***** Data extract
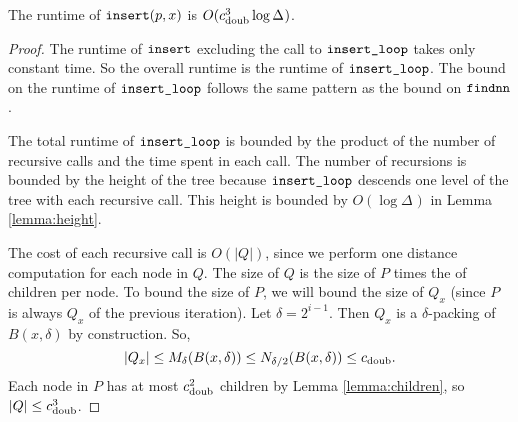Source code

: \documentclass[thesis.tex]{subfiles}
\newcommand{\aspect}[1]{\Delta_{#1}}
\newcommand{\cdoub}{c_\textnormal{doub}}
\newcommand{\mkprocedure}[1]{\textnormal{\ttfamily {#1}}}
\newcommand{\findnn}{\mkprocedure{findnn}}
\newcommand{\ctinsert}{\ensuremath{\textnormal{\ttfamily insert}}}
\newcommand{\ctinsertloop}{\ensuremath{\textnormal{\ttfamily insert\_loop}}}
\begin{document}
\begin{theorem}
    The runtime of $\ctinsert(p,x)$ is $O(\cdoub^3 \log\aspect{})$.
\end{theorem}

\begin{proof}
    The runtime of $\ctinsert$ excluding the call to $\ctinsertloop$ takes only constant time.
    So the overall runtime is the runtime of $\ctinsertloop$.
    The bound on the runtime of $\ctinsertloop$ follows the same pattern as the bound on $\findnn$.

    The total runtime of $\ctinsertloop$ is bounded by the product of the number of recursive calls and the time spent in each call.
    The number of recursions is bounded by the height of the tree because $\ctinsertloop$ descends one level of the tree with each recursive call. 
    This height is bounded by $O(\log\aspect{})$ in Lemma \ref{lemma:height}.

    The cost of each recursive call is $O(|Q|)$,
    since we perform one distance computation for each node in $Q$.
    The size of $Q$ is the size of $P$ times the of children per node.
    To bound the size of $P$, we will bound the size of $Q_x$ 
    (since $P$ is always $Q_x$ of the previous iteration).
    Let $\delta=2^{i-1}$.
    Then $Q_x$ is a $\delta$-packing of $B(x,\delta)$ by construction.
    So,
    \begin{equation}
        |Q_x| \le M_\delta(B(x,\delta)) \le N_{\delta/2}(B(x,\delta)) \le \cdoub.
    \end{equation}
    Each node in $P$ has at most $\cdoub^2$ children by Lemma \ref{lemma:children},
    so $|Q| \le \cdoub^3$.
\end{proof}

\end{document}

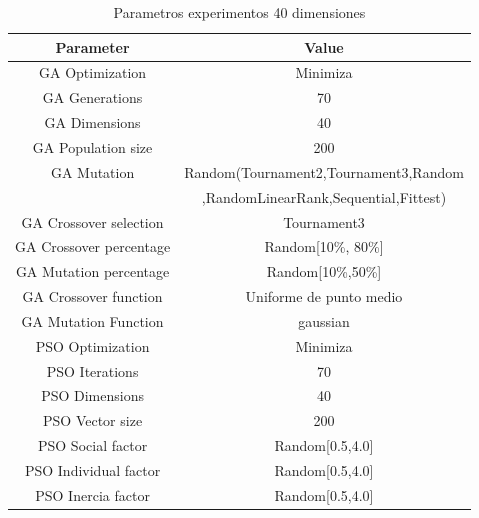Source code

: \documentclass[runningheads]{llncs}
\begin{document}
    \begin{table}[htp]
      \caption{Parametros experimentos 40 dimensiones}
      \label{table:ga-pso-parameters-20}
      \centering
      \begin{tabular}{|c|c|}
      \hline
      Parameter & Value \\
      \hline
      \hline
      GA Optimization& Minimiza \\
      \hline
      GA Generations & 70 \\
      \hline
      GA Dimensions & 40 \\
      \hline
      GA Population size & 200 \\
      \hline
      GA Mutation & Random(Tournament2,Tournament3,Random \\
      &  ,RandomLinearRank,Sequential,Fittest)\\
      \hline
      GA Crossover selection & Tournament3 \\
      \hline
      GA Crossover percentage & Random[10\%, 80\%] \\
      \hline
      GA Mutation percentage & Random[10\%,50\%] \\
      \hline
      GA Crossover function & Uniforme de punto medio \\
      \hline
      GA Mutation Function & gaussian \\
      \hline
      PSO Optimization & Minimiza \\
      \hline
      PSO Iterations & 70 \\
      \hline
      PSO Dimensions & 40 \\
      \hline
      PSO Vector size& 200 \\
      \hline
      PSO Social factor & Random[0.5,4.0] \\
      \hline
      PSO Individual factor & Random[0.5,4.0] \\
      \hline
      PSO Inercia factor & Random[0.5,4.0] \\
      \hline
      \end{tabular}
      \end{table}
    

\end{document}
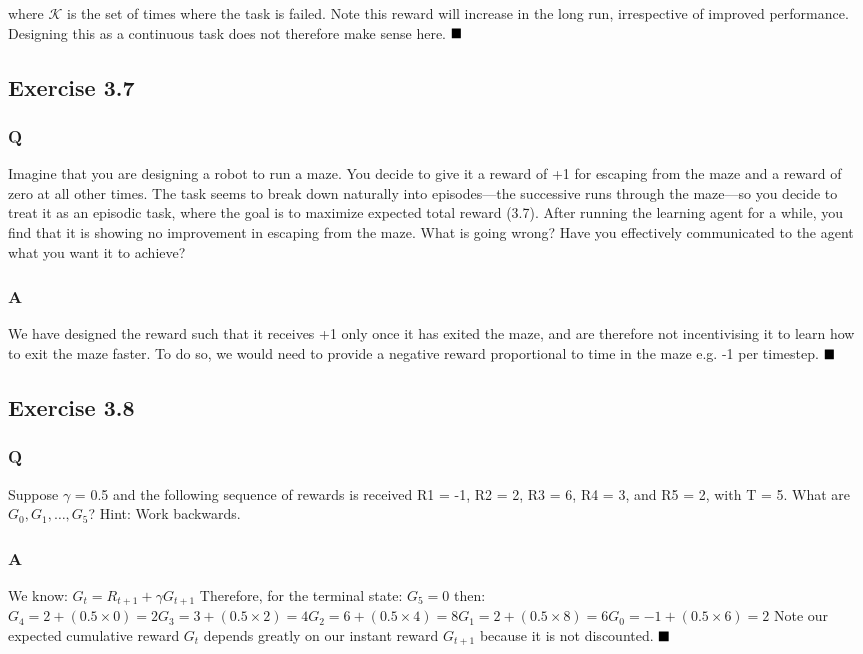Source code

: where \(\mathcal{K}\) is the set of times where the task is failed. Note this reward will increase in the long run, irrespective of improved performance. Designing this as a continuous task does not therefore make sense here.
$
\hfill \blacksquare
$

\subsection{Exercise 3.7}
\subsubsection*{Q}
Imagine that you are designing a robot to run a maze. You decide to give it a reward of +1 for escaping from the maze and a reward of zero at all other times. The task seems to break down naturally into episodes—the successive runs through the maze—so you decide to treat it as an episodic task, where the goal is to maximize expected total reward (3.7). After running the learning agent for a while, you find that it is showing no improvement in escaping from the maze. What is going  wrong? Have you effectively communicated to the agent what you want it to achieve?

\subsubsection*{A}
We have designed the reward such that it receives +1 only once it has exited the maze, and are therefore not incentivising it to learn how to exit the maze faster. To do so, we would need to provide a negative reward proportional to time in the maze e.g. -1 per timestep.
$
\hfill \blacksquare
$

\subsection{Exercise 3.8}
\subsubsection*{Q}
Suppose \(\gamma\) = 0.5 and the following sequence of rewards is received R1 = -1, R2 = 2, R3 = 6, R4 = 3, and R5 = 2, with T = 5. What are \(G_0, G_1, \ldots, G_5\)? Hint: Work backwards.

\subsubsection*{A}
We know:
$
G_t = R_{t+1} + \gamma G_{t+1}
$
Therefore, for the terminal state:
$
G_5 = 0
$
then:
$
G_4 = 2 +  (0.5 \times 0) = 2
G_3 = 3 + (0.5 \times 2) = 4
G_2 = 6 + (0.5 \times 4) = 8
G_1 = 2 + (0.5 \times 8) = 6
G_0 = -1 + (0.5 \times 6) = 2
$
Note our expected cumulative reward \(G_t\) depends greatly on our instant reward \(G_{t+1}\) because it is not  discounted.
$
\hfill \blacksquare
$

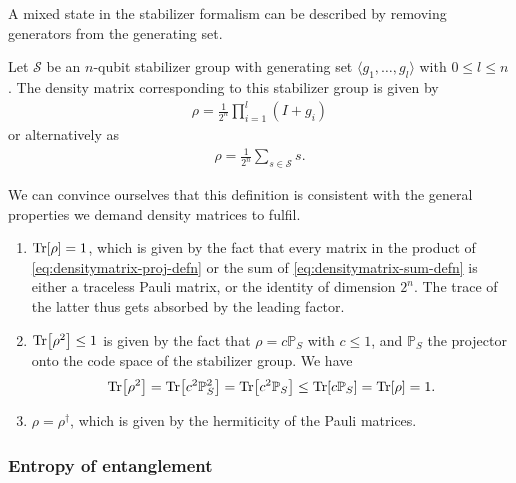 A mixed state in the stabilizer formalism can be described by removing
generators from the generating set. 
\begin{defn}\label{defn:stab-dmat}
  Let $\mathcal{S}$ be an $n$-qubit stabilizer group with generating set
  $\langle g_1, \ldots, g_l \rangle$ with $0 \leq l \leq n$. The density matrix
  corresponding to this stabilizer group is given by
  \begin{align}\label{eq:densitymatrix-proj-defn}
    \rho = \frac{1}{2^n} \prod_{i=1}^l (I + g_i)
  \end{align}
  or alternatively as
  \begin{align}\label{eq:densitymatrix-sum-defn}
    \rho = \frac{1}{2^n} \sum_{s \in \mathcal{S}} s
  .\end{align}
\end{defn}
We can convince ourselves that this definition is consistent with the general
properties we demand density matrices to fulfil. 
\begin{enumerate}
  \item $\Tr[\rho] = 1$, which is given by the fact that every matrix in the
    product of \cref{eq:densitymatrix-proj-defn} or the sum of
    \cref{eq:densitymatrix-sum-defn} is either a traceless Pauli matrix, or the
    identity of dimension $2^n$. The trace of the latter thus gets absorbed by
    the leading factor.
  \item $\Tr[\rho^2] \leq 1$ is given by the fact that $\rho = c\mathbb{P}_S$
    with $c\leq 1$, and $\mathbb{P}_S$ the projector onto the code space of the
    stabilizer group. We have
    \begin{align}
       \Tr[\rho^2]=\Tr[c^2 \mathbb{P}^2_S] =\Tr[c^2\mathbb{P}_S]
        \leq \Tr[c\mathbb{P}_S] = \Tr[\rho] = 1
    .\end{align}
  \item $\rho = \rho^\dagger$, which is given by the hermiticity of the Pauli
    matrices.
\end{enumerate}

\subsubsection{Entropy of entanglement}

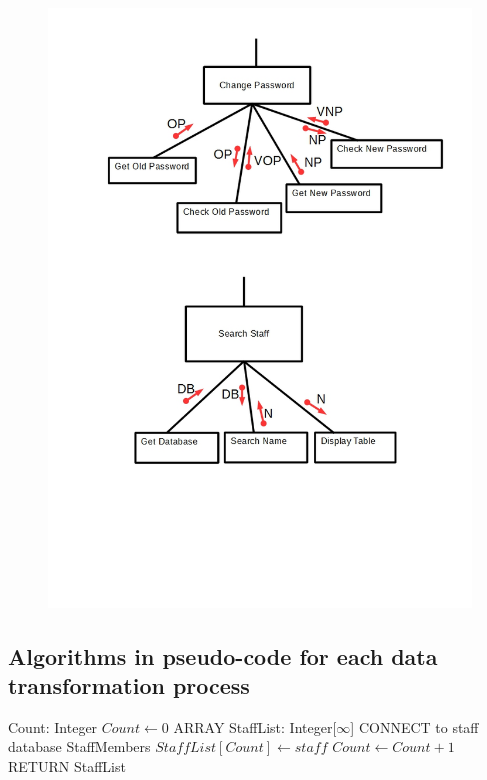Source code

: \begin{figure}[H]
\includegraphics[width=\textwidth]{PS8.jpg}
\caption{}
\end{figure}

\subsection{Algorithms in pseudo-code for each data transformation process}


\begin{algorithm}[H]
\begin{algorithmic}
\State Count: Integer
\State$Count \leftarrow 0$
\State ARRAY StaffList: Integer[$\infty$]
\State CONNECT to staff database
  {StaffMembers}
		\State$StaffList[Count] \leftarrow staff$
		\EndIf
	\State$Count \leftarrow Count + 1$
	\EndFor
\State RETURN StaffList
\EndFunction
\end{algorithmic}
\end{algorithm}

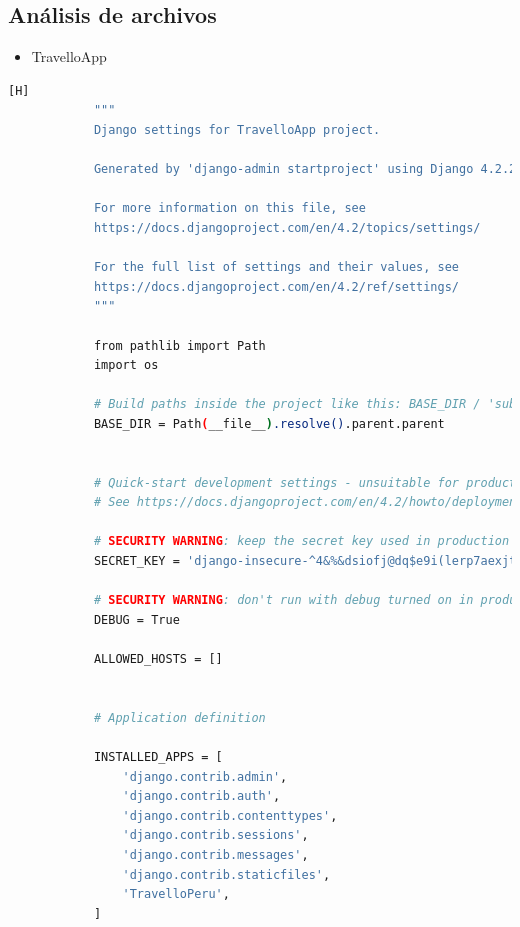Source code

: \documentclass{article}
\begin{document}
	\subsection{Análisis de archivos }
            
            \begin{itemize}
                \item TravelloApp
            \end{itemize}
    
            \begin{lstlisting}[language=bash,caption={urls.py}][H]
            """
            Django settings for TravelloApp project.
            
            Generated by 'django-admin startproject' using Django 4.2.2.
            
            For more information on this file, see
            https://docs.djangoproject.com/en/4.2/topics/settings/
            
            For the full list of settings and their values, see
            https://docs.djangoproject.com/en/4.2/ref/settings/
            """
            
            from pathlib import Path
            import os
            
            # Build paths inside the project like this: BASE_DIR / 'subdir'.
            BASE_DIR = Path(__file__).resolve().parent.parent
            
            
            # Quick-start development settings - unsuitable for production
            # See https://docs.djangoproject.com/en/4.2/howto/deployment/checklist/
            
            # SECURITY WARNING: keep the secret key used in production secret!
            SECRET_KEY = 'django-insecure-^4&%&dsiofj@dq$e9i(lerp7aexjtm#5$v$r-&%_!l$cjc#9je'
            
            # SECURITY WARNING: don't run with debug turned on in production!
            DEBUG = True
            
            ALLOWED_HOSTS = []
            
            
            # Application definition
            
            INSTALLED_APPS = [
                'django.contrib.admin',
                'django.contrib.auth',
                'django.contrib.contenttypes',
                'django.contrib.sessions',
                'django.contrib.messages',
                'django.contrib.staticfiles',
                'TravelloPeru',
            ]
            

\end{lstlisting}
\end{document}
**********
§ Assigned task
Every line that contains the string "Exercise" should be copied from the entries.

§ Response below
\subsection{Exercise 3.7}
\subsection{Exercise 3.8}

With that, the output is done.